»»

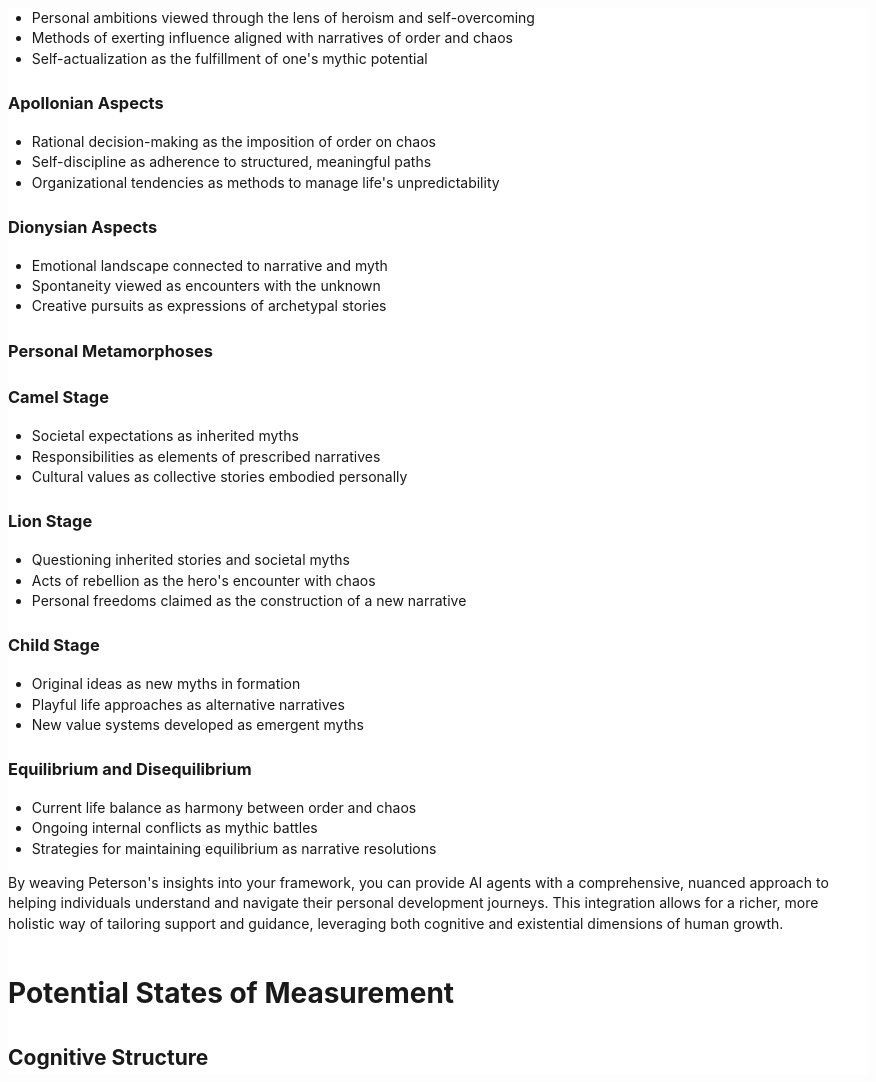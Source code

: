- Personal ambitions viewed through the lens of heroism and self-overcoming
- Methods of exerting influence aligned with narratives of order and chaos
- Self-actualization as the fulfillment of one's mythic potential

### Apollonian Aspects

- Rational decision-making as the imposition of order on chaos
- Self-discipline as adherence to structured, meaningful paths
- Organizational tendencies as methods to manage life's unpredictability

### Dionysian Aspects

- Emotional landscape connected to narrative and myth
- Spontaneity viewed as encounters with the unknown
- Creative pursuits as expressions of archetypal stories

### Personal Metamorphoses

### Camel Stage

- Societal expectations as inherited myths
- Responsibilities as elements of prescribed narratives
- Cultural values as collective stories embodied personally

### Lion Stage

- Questioning inherited stories and societal myths
- Acts of rebellion as the hero's encounter with chaos
- Personal freedoms claimed as the construction of a new narrative

### Child Stage

- Original ideas as new myths in formation
- Playful life approaches as alternative narratives
- New value systems developed as emergent myths

### Equilibrium and Disequilibrium

- Current life balance as harmony between order and chaos
- Ongoing internal conflicts as mythic battles
- Strategies for maintaining equilibrium as narrative resolutions

By weaving Peterson's insights into your framework, you can provide AI agents with a comprehensive, nuanced approach to helping individuals understand and navigate their personal development journeys. This integration allows for a richer, more holistic way of tailoring support and guidance, leveraging both cognitive and existential dimensions of human growth.

# Potential States of Measurement

## Cognitive Structure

««

What to work on: Everything in the material above should be reproduced exactly, except the pictures.

The completed task:
Source code

:- Personal ambitions viewed through the lens of heroism and self-overcoming
- Methods of exerting influence aligned with narratives of order and chaos
- Self-actualization as the fulfillment of one's mythic potential

### Apollonian Aspects

- Rational decision-making as the imposition of order on chaos
- Self-discipline as adherence to structured, meaningful paths
- Organizational tendencies as methods to manage life's unpredictability

### Dionysian Aspects

- Emotional landscape connected to narrative and myth
- Spontaneity viewed as encounters with the unknown
- Creative pursuits as expressions of archetypal stories

### Personal Metamorphoses

### Camel Stage

- Societal expectations as inherited myths
- Responsibilities as elements of prescribed narratives
- Cultural values as collective stories embodied personally

### Lion Stage

- Questioning inherited stories and societal myths
- Acts of rebellion as the hero's encounter with chaos
- Personal freedoms claimed as the construction of a new narrative

### Child Stage

- Original ideas as new myths in formation
- Playful life approaches as alternative narratives
- New value systems developed as emergent myths

### Equilibrium and Disequilibrium

- Current life balance as harmony between order and chaos
- Ongoing internal conflicts as mythic battles
- Strategies for maintaining equilibrium as narrative resolutions

By weaving Peterson's insights into your framework, you can provide AI agents with a comprehensive, nuanced approach to helping individuals understand and navigate their personal development journeys. This integration allows for a richer, more holistic way of tailoring support and guidance, leveraging both cognitive and existential dimensions of human growth.

# Potential States of Measurement

## Cognitive Structure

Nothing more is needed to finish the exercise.